Dataset entries:
===

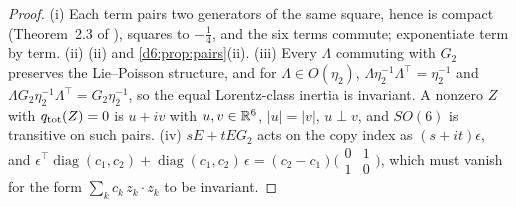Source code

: \begin{proof}
(i) Each term pairs two generators of the same square, hence is compact (Theorem~2.3 of \cite{ES17}), squares to $-\tfrac14$, and the six terms
commute; exponentiate term by term. (ii) (ii) and \cref{d6:prop:pairs}(ii). (iii) Every $\Lambda$ commuting with $G_2$
preserves the Lie--Poisson structure, and for $\Lambda\in O(\eta_2)$, $\Lambda\eta_2^{-1}\Lambda^{\!\top}=\eta_2^{-1}$ and
$\Lambda G_2\eta_2^{-1}\Lambda^{\!\top}=G_2\eta_2^{-1}$, so the equal Lorentz-class inertia is invariant. A nonzero $Z$ with $q_{\rm tot}(Z)=0$ is $u+iv$
with $u,v\in\R^6$, $|u|=|v|$, $u\perp v$, and $SO(6)$ is transitive on such pairs. (iv) $sE+tEG_2$ acts on the copy index as $(s+it)\epsilon$, and
$\epsilon^{\!\top}\operatorname{diag}(c_1,c_2)+\operatorname{diag}(c_1,c_2)\,\epsilon=(c_2-c_1)\bigl(\begin{smallmatrix}0&1\\1&0\end{smallmatrix}\bigr)$, which must vanish for the form $\sum_kc_k\,z_k\cdot z_k$ to be invariant.
\end{proof}

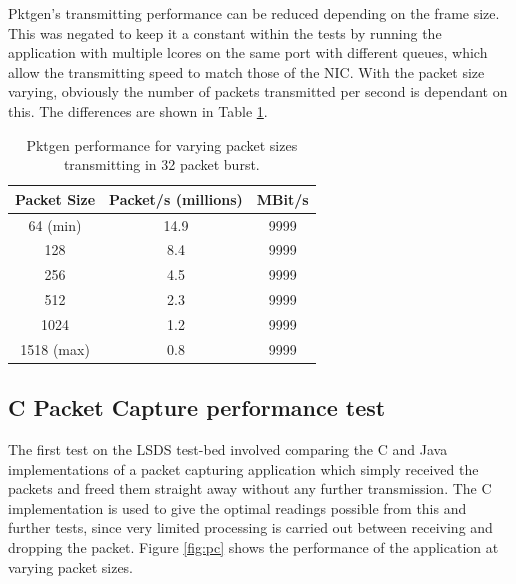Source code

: \documentclass[final_report.tex]{subfiles}
\begin{document}
Pktgen's transmitting performance can be reduced depending on the frame size. This was negated to keep it a constant within the tests by running the application with multiple lcores on the same port with different queues, which allow the transmitting speed to match those of the NIC. With the packet size varying, obviously the number of packets transmitted per second is dependant on this. The differences are shown in Table \ref{tab:pktgen}.

\begin{table}[H]
	\centering
	\begin{tabular} { | c | c | c | }
		\hline
		\textbf{Packet Size} & \textbf{Packet/s (millions)} & \textbf{MBit/s} \\
		\hline
		64 (min) & 14.9 & 9999 \\
		\hline
		128 & 8.4 & 9999 \\
		\hline
		256 & 4.5 & 9999 \\
		\hline
		512 & 2.3 & 9999 \\
		\hline
		1024 & 1.2 & 9999 \\
		\hline
		1518 (max) & 0.8 & 9999 \\
		\hline
	\end{tabular}
	\caption{Pktgen performance for varying packet sizes transmitting in 32 packet burst.}
	\label{tab:pktgen}
\end{table}


\subsection{C Packet Capture performance test}
The first test on the LSDS test-bed involved comparing the C and Java implementations of a packet capturing application which simply received the packets and freed them straight away without any further transmission. The C implementation is used to give the optimal readings possible from this and further tests, since very limited processing is carried out between receiving and dropping the packet. Figure \ref{fig:pc} shows the performance of the application at varying packet sizes.
\end{document}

===

* _EXERCISE REQUIREMENTS_
Skip the pictures and reproduce all remaining entries exactly.

* _TASK RESULT_
Source code

: \begin{proof}
(i) Each term pairs two generators of the same square, hence is compact (Theorem~2.3 of \cite{ES17}), squares to $-\tfrac14$, and the six terms
commute; exponentiate term by term. (ii) (ii) and \cref{d6:prop:pairs}(ii). (iii) Every $\Lambda$ commuting with $G_2$
preserves the Lie--Poisson structure, and for $\Lambda\in O(\eta_2)$, $\Lambda\eta_2^{-1}\Lambda^{\!\top}=\eta_2^{-1}$ and
$\Lambda G_2\eta_2^{-1}\Lambda^{\!\top}=G_2\eta_2^{-1}$, so the equal Lorentz-class inertia is invariant. A nonzero $Z$ with $q_{\rm tot}(Z)=0$ is $u+iv$
with $u,v\in\R^6$, $|u|=|v|$, $u\perp v$, and $SO(6)$ is transitive on such pairs. (iv) $sE+tEG_2$ acts on the copy index as $(s+it)\epsilon$, and
$\epsilon^{\!\top}\operatorname{diag}(c_1,c_2)+\operatorname{diag}(c_1,c_2)\,\epsilon=(c_2-c_1)\bigl(\begin{smallmatrix}0&1\\1&0\end{smallmatrix}\bigr)$, which must vanish for the form $\sum_kc_k\,z_k\cdot z_k$ to be invariant.
\end{proof}

Source code

: \documentclass[final_report.tex]{subfiles}
\begin{document}
Pktgen's transmitting performance can be reduced depending on the frame size. This was negated to keep it a constant within the tests by running the application with multiple lcores on the same port with different queues, which allow the transmitting speed to match those of the NIC. With the packet size varying, obviously the number of packets transmitted per second is dependant on this. The differences are shown in Table \ref{tab:pktgen}.

\begin{table}[H]
	\centering
	\begin{tabular} { | c | c | c | }
		\hline
		\textbf{Packet Size} & \textbf{Packet/s (millions)} & \textbf{MBit/s} \\
		\hline
		64 (min) & 14.9 & 9999 \\
		\hline
		128 & 8.4 & 9999 \\
		\hline
		256 & 4.5 & 9999 \\
		\hline
		512 & 2.3 & 9999 \\
		\hline
		1024 & 1.2 & 9999 \\
		\hline
		1518 (max) & 0.8 & 9999 \\
		\hline
	\end{tabular}
	\caption{Pktgen performance for varying packet sizes transmitting in 32 packet burst.}
	\label{tab:pktgen}
\end{table}


\subsection{C Packet Capture performance test}
The first test on the LSDS test-bed involved comparing the C and Java implementations of a packet capturing application which simply received the packets and freed them straight away without any further transmission. The C implementation is used to give the optimal readings possible from this and further tests, since very limited processing is carried out between receiving and dropping the packet. Figure \ref{fig:pc} shows the performance of the application at varying packet sizes.
\end{document}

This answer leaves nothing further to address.